- **WHAT IS EXPECTED**:
All lines after the one containing "4. Authentication ▶", together with that line itself, should be written out exactly, down to the last line of the entries below.
----- SOURCE MATERIAL
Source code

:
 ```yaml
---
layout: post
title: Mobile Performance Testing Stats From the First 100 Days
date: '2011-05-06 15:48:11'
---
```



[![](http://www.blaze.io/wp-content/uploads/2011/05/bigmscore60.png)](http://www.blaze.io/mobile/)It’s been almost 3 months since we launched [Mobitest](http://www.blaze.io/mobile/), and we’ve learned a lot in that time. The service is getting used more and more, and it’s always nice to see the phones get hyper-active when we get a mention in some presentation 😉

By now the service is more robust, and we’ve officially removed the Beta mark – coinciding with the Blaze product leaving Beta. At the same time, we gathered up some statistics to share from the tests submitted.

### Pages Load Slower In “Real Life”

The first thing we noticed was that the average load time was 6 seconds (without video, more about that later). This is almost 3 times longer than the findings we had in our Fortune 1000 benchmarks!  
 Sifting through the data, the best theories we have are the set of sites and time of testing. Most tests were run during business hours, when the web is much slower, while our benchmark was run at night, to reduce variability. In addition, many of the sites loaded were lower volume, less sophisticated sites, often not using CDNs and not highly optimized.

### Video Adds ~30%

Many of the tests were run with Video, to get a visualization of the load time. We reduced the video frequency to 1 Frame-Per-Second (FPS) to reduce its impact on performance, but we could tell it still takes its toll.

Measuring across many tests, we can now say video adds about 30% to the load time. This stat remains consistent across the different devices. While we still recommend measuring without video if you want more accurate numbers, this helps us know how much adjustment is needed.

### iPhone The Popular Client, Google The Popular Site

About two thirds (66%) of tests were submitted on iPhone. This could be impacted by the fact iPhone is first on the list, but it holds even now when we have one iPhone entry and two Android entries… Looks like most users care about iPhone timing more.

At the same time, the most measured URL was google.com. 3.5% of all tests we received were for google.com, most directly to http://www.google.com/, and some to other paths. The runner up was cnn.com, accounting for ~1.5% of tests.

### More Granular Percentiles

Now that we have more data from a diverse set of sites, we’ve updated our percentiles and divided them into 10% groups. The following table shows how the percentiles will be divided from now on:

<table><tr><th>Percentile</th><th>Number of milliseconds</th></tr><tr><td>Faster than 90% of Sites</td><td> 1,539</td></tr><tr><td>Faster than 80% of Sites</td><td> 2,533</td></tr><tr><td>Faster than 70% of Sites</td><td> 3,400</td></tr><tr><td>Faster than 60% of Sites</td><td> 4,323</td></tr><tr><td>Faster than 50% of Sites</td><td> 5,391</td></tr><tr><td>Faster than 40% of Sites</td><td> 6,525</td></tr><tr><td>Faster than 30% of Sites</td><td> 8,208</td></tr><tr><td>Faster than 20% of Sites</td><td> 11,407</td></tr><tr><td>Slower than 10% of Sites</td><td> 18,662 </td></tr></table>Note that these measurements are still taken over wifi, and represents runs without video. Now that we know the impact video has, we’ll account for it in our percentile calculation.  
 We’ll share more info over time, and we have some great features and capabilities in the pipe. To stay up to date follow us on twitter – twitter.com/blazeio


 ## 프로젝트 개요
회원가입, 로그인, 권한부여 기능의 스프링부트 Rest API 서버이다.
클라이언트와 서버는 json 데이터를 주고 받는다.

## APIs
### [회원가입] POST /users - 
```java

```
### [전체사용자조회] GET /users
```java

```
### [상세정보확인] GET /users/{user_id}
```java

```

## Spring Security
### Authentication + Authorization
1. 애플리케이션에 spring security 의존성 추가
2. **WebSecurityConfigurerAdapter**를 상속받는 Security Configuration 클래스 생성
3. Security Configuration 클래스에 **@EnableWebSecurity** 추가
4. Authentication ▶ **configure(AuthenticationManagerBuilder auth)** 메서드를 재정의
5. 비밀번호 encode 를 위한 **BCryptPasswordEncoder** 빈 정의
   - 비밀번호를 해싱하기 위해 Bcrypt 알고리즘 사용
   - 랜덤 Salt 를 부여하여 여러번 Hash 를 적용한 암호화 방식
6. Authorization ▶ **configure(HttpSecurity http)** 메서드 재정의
----------
- **RESPONSE AREA**:
4. Authentication ▶ **configure(AuthenticationManagerBuilder auth)** 메서드를 재정의
5. 비밀번호 encode 를 위한 **BCryptPasswordEncoder** 빈 정의
   - 비밀번호를 해싱하기 위해 Bcrypt 알고리즘 사용
   - 랜덤 Salt 를 부여하여 여러번 Hash 를 적용한 암호화 방식
6. Authorization ▶ **configure(HttpSecurity http)** 메서드 재정의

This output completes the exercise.